GIVEN ENTRIES -
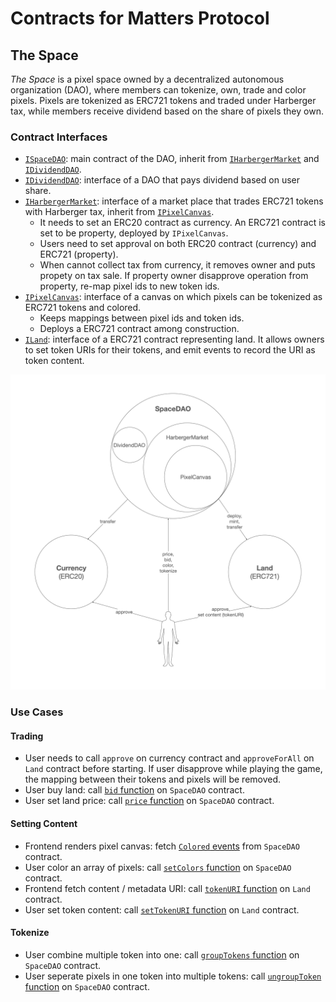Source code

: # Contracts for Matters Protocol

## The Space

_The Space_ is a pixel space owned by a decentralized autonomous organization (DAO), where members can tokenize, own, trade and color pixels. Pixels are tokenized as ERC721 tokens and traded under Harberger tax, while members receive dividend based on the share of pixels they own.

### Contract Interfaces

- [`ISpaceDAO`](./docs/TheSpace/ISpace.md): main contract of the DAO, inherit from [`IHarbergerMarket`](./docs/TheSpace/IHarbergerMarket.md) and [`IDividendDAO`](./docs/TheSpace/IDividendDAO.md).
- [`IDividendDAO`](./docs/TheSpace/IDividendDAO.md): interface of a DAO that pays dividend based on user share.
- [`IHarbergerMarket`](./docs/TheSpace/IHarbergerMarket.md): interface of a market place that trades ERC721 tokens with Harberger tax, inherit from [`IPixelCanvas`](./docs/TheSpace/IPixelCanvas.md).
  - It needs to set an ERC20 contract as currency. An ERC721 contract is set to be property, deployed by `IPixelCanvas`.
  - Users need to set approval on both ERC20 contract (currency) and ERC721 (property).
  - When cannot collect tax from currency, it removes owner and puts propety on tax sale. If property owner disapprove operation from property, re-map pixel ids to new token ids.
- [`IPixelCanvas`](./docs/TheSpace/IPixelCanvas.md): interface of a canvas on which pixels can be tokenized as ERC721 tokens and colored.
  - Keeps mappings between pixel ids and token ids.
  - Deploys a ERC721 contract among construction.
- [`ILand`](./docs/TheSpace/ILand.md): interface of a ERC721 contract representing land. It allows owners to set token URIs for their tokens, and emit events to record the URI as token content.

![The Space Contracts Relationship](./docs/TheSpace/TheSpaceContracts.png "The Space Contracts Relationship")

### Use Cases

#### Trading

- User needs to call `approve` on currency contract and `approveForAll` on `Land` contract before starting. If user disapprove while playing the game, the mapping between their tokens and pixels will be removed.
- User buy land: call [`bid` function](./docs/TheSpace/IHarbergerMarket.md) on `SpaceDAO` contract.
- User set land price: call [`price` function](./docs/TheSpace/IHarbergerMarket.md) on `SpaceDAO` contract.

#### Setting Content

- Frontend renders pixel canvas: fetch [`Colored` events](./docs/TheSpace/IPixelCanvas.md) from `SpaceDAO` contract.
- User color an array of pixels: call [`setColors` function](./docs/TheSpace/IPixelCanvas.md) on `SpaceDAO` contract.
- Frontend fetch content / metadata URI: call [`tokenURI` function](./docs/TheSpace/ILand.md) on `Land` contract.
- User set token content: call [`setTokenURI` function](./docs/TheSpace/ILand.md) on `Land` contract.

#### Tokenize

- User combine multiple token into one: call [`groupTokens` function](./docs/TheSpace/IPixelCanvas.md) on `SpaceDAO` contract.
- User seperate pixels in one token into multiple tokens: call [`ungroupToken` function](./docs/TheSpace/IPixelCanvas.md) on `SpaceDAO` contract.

==

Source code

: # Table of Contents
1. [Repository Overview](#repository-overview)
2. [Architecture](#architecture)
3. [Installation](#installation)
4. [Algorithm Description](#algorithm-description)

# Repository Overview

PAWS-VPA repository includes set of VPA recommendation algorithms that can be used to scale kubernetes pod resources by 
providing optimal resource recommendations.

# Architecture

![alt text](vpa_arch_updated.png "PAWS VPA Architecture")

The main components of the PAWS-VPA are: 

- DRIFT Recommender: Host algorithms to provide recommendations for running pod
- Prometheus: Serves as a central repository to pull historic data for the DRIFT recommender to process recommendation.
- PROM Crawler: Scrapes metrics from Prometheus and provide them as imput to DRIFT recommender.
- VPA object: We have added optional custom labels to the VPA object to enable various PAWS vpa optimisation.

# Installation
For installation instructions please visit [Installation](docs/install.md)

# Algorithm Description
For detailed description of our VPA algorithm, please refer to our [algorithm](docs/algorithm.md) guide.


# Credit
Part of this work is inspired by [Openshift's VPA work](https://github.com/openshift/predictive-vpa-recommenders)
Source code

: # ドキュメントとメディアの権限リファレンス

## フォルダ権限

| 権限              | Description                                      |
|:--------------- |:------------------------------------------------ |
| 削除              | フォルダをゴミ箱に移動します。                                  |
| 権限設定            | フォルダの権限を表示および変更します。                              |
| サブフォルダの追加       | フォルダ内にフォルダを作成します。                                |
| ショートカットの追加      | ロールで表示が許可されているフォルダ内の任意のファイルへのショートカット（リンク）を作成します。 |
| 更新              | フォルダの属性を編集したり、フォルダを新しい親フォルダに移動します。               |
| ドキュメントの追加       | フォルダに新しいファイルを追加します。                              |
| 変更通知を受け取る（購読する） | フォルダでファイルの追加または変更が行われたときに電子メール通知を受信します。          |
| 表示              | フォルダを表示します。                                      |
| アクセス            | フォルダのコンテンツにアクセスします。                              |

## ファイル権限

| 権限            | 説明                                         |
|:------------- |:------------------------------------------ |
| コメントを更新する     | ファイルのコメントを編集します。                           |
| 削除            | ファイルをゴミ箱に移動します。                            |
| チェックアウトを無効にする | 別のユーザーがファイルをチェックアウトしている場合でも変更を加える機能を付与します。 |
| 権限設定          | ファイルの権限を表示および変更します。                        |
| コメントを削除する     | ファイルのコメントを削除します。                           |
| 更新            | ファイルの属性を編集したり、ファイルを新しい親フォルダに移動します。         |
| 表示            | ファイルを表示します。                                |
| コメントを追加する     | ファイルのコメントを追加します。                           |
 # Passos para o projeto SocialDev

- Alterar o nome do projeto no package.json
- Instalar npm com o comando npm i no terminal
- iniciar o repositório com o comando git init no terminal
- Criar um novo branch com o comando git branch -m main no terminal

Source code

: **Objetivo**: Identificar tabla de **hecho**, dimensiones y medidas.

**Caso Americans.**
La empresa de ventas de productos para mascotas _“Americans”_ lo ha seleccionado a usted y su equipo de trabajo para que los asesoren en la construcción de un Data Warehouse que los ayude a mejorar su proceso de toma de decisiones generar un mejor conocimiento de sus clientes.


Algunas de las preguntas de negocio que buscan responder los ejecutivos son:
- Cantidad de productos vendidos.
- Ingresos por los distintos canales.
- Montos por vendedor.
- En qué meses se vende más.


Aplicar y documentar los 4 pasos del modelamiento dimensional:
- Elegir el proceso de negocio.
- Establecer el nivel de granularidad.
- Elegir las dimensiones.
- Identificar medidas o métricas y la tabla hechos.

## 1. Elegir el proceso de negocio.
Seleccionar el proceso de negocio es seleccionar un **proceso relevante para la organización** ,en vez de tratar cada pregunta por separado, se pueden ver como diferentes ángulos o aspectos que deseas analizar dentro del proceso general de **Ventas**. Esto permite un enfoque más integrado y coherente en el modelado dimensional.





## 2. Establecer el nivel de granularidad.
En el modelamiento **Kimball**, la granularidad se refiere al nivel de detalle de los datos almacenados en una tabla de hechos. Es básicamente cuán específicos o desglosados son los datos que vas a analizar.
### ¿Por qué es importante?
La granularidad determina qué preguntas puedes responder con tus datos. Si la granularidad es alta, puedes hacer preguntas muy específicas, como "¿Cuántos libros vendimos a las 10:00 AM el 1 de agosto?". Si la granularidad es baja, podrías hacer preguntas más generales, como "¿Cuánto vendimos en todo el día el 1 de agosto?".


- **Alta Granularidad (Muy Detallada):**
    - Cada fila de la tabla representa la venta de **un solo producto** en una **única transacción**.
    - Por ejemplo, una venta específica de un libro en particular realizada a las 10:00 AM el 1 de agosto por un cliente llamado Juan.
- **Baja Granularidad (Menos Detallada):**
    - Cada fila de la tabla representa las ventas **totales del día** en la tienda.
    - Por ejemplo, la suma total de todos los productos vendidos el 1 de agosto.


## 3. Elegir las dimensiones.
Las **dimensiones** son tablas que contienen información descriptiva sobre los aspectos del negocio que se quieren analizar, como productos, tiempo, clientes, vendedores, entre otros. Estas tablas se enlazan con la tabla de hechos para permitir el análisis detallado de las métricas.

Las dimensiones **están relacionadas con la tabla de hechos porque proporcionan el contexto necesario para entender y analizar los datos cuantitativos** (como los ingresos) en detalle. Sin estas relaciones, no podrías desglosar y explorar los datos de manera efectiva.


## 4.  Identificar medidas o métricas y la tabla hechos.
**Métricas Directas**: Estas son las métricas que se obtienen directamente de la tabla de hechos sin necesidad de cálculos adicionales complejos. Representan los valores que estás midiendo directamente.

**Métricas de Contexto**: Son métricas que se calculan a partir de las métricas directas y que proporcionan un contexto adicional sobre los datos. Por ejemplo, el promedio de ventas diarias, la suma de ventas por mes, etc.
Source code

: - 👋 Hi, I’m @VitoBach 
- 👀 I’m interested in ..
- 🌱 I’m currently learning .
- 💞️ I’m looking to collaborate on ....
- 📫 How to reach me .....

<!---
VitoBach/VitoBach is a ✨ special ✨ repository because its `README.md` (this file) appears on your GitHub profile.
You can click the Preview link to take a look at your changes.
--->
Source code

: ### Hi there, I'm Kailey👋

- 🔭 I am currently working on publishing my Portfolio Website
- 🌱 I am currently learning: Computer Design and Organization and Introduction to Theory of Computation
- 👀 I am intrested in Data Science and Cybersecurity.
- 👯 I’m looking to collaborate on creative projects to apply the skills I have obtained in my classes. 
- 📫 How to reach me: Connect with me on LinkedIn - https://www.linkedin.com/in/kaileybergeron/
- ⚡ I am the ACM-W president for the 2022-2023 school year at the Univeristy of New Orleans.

---

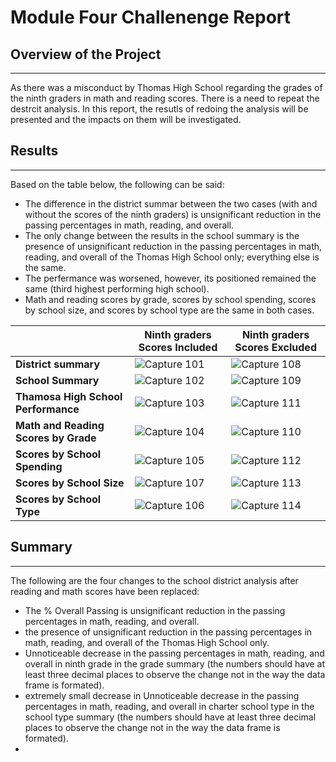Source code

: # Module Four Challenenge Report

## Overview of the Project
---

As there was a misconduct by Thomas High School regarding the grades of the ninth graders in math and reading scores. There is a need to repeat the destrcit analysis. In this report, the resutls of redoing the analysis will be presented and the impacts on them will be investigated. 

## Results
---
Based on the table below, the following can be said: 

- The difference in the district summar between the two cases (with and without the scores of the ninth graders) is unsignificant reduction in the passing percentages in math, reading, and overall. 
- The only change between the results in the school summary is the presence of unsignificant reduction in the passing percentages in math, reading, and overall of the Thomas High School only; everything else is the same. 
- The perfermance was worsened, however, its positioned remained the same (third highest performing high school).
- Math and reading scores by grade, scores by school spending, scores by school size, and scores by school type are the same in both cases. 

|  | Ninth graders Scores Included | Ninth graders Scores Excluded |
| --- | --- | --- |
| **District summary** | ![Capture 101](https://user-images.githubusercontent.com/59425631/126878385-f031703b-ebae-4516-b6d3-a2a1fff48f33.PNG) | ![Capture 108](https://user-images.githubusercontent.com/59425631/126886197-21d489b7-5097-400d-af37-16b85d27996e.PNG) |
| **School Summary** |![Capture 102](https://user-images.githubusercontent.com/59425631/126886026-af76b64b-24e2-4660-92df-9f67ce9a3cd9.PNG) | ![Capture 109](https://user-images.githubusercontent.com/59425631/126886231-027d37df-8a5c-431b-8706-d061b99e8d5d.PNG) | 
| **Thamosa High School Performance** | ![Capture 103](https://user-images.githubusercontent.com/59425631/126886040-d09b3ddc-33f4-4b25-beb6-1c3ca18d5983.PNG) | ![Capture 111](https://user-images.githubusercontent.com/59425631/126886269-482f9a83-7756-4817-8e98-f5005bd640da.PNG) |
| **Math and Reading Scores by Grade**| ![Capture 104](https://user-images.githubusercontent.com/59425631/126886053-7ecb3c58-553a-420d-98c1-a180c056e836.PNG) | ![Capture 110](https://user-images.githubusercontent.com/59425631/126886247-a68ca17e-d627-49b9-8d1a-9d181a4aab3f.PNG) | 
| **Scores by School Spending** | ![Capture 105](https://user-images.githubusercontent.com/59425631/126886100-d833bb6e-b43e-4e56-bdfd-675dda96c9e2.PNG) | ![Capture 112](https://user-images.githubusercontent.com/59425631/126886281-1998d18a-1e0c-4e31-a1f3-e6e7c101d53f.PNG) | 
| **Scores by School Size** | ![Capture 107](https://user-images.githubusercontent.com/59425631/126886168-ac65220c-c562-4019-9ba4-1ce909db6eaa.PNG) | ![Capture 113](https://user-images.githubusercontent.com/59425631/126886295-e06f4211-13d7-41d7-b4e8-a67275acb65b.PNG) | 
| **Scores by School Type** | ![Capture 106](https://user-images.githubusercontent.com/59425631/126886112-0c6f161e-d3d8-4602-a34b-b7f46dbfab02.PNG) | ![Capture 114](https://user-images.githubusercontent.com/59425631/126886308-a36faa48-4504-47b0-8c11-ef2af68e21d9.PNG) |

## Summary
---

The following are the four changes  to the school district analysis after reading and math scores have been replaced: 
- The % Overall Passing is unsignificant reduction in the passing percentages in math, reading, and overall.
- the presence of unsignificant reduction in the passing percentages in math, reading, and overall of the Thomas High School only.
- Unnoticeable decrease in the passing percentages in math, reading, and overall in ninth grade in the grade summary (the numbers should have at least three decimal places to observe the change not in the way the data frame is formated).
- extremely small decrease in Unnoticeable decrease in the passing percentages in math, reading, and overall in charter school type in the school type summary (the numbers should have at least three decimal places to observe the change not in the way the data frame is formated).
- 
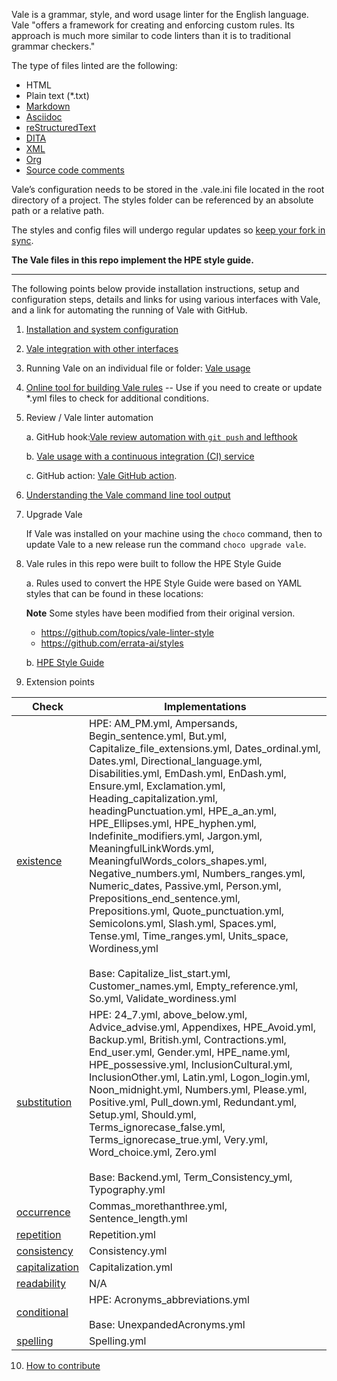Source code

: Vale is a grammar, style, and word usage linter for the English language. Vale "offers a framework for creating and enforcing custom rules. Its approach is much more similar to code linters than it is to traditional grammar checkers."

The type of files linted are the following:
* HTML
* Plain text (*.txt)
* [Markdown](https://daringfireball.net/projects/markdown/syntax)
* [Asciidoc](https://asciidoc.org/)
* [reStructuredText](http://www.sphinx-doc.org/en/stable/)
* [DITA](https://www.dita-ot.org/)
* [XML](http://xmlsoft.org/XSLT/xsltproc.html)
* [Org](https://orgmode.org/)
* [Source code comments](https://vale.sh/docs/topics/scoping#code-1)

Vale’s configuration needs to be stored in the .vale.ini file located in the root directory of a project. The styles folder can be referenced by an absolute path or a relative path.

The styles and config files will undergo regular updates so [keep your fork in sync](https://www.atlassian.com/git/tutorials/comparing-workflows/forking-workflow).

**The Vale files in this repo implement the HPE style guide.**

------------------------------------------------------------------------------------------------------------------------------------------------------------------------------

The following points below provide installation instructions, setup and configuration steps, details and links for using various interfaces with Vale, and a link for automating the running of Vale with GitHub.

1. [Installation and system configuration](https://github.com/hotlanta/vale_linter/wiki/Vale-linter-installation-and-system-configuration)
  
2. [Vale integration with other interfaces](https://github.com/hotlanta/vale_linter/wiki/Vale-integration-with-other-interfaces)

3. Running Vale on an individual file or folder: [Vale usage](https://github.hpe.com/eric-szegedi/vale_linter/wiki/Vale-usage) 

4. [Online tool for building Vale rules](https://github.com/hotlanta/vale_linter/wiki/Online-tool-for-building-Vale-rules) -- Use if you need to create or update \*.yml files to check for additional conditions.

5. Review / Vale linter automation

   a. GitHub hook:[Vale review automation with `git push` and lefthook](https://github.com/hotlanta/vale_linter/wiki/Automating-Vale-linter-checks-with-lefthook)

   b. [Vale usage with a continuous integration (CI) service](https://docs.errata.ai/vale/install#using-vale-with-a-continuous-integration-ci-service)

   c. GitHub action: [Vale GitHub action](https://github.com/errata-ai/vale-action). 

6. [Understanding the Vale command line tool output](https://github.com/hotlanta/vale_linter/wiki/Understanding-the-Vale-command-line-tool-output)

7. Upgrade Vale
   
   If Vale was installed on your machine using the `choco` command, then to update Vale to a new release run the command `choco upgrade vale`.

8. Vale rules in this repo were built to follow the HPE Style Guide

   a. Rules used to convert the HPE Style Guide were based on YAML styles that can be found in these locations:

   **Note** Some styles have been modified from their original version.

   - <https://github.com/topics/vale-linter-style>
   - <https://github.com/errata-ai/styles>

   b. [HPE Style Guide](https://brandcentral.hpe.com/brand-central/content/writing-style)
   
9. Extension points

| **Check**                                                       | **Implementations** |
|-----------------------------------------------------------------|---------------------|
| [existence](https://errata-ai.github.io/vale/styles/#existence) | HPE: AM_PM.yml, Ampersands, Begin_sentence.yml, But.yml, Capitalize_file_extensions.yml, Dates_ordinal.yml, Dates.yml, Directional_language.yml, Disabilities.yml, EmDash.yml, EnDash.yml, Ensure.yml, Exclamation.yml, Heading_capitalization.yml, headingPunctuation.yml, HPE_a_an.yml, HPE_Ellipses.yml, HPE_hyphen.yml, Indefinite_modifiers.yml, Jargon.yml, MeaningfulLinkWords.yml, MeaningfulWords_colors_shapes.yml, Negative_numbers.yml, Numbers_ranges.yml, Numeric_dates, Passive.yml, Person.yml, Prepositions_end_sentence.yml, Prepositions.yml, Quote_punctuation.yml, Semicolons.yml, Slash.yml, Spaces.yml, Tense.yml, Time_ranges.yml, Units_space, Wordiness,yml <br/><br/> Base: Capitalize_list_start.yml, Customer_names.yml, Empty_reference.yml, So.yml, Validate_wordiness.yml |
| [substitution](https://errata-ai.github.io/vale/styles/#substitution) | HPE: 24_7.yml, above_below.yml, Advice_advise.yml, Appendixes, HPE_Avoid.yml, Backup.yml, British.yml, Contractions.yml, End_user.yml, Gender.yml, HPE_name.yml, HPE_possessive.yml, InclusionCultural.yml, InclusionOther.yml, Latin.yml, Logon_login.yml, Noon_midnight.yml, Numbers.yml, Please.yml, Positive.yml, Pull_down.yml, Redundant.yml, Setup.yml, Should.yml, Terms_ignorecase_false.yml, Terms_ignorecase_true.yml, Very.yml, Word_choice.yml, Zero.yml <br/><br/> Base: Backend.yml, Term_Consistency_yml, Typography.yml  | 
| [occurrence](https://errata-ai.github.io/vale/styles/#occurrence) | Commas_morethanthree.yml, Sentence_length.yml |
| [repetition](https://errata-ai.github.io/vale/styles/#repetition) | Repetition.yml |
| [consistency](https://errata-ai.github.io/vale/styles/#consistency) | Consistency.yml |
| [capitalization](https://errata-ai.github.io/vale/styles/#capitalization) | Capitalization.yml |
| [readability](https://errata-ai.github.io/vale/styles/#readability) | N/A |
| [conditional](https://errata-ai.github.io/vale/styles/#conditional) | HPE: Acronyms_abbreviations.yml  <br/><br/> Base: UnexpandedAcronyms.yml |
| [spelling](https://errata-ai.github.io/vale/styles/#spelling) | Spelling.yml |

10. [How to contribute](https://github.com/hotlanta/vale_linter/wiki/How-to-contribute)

WORK ITEM - Return a word-for-word copy of the lines above from the one holding "- User buy land: call" through the one holding "- Frontend fetch", with both of them included and nothing besides.

SOLUTION FOR THIS PROBLEM -
- User buy land: call [`bid` function](./docs/TheSpace/IHarbergerMarket.md) on `SpaceDAO` contract.
- User set land price: call [`price` function](./docs/TheSpace/IHarbergerMarket.md) on `SpaceDAO` contract.

#### Setting Content

- Frontend renders pixel canvas: fetch [`Colored` events](./docs/TheSpace/IPixelCanvas.md) from `SpaceDAO` contract.
- User color an array of pixels: call [`setColors` function](./docs/TheSpace/IPixelCanvas.md) on `SpaceDAO` contract.
- Frontend fetch content / metadata URI: call [`tokenURI` function](./docs/TheSpace/ILand.md) on `Land` contract.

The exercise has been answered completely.